> Stored data
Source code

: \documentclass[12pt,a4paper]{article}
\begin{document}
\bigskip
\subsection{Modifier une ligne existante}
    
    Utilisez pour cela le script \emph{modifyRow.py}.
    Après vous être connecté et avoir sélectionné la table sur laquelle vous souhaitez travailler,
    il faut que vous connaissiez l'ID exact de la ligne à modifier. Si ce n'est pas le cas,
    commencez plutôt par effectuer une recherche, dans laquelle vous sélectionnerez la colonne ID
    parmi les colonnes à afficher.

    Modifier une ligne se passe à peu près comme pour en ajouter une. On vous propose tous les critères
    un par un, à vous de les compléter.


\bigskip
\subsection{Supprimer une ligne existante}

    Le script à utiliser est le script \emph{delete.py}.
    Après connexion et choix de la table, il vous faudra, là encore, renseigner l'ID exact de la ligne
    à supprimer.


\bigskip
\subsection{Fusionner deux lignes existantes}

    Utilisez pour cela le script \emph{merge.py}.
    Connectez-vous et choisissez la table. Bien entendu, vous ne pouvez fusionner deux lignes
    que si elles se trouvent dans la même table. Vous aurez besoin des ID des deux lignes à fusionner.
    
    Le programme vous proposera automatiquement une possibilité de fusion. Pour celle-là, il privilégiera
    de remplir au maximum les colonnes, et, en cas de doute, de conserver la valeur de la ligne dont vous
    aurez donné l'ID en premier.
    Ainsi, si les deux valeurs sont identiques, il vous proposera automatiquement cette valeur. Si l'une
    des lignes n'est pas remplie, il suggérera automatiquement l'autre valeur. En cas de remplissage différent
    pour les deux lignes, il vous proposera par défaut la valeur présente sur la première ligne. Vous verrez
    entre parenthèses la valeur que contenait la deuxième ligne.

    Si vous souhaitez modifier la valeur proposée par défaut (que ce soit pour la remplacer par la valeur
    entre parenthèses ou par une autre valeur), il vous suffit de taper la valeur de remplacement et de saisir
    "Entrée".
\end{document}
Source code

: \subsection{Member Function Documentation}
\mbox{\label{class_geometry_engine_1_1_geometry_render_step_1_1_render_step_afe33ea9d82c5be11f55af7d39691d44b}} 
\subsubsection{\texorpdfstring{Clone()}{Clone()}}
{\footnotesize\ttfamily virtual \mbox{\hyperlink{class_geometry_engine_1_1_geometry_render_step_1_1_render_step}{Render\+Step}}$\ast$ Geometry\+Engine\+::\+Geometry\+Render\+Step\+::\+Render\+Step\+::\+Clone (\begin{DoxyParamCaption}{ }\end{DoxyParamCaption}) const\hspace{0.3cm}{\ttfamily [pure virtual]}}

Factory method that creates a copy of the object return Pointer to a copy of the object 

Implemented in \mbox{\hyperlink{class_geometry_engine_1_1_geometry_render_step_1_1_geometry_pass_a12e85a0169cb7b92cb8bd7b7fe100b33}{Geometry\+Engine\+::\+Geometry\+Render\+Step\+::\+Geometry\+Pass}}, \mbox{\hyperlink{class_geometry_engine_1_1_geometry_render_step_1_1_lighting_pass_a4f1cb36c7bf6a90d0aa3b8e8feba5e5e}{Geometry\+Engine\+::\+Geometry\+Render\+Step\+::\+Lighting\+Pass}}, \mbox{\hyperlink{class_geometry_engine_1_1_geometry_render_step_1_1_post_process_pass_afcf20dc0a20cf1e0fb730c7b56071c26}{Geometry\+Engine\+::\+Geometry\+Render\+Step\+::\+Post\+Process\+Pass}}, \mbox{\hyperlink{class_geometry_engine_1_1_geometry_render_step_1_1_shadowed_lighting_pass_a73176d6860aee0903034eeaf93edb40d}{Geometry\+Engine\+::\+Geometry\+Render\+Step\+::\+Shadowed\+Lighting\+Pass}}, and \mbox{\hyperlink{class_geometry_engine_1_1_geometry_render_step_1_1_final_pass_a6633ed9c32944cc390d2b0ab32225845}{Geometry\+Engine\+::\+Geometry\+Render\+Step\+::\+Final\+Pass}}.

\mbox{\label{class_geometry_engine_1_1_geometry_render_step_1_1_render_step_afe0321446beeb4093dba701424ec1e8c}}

> The task
Scan the material above for the string "valeur" and return the lines that hold it.

> Task solution
    de remplir au maximum les colonnes, et, en cas de doute, de conserver la valeur de la ligne dont vous
    Ainsi, si les deux valeurs sont identiques, il vous proposera automatiquement cette valeur. Si l'une
    des lignes n'est pas remplie, il suggérera automatiquement l'autre valeur. En cas de remplissage différent
    pour les deux lignes, il vous proposera par défaut la valeur présente sur la première ligne. Vous verrez
    entre parenthèses la valeur que contenait la deuxième ligne.
    Si vous souhaitez modifier la valeur proposée par défaut (que ce soit pour la remplacer par la valeur
    entre parenthèses ou par une autre valeur), il vous suffit de taper la valeur de remplacement et de saisir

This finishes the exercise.